We need to get at a calculation involving Pressure Gradient, which ends
up being metric::bar/si::meter (bars over meters) in specific units, or
I suppose si::pressure/si::length might also work.

Then we need to get after Fluid Density, which ends up being
si::kilogram/si:meter^3 (kilograms over cubic meters) in specific units,
or I suppose si::mass/si::meter^3 (I don't know what this looks like in
terms of boost::units, maybe one of the volumes?), or perhaps make use
of mass_density?

Yes, it's mass_density.



We take all that and divide Pressure Gradient by Fluid Density to arrive
at what we hope will be the the conversion factor: 0.0000981. Which we
could specify that as a constant, but I like proving it through the
software first (plausibly once) when we ask for it.

So, by your description:

ML^-3 * (ML^-1T^-2 * L^-1)^-1 = L^-1T^-2.

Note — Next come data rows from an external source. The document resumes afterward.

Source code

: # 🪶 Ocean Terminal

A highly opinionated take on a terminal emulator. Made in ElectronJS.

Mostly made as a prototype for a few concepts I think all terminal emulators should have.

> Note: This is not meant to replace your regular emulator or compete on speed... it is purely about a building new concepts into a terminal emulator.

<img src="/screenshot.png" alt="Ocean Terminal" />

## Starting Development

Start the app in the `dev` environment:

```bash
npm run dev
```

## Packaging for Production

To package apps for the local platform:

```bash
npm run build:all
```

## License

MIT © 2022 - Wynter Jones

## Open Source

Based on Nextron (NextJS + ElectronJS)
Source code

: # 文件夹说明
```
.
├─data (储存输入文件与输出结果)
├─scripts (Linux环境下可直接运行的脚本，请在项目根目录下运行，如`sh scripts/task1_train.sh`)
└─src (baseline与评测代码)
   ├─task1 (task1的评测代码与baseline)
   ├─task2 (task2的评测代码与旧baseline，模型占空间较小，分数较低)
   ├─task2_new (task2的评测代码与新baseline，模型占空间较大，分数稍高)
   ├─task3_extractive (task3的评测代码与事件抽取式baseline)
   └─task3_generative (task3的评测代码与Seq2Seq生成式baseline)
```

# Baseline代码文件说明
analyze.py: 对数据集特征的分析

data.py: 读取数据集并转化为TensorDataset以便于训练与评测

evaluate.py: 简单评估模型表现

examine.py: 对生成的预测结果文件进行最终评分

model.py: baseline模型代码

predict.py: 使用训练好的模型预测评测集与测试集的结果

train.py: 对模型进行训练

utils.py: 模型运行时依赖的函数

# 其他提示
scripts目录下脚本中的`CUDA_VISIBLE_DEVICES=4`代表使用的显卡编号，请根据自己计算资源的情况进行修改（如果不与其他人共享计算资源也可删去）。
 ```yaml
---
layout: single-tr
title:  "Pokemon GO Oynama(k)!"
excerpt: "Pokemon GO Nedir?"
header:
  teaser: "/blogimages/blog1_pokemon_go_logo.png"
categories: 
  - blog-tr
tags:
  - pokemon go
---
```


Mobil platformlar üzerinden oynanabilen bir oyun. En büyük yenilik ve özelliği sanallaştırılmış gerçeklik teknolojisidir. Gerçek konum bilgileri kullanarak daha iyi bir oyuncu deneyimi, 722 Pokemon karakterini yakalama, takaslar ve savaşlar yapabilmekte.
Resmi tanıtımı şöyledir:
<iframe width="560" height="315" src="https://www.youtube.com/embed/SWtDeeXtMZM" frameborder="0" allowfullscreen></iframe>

This latter part is the dimension your factor is in.

using namespace boost::units;

typedef derived_dimension<length_base_dimension, -1, time_base_dimension, -2>::type funky_factor_dimension

typedef unit<funky_factor_dimension, si::system> funky_factor;

quantity<funky_factor> factor(quantity<si::pressure> p, quantity<si::length> l, quantity<si::mass_density> d)
{
 return (p / l) / d;
}

Alternatively:

template < typename System >
quantity<unit<funky_factor_dimension, System>>
 factor( quantity<unit<pressure_dimension,System>> p
       , quantity<unit<length_dimension,System>> l
       , quantity<unit<mass_density_dimension,System>> d )
{
 return (p / l) / d;

}


Similar type calculations would follow for US units involving gallons,
cubic inches, inches, and inches per foot, along these lines.

As long as you use a coherent system, the template version above should work (assuming I got all the types correct).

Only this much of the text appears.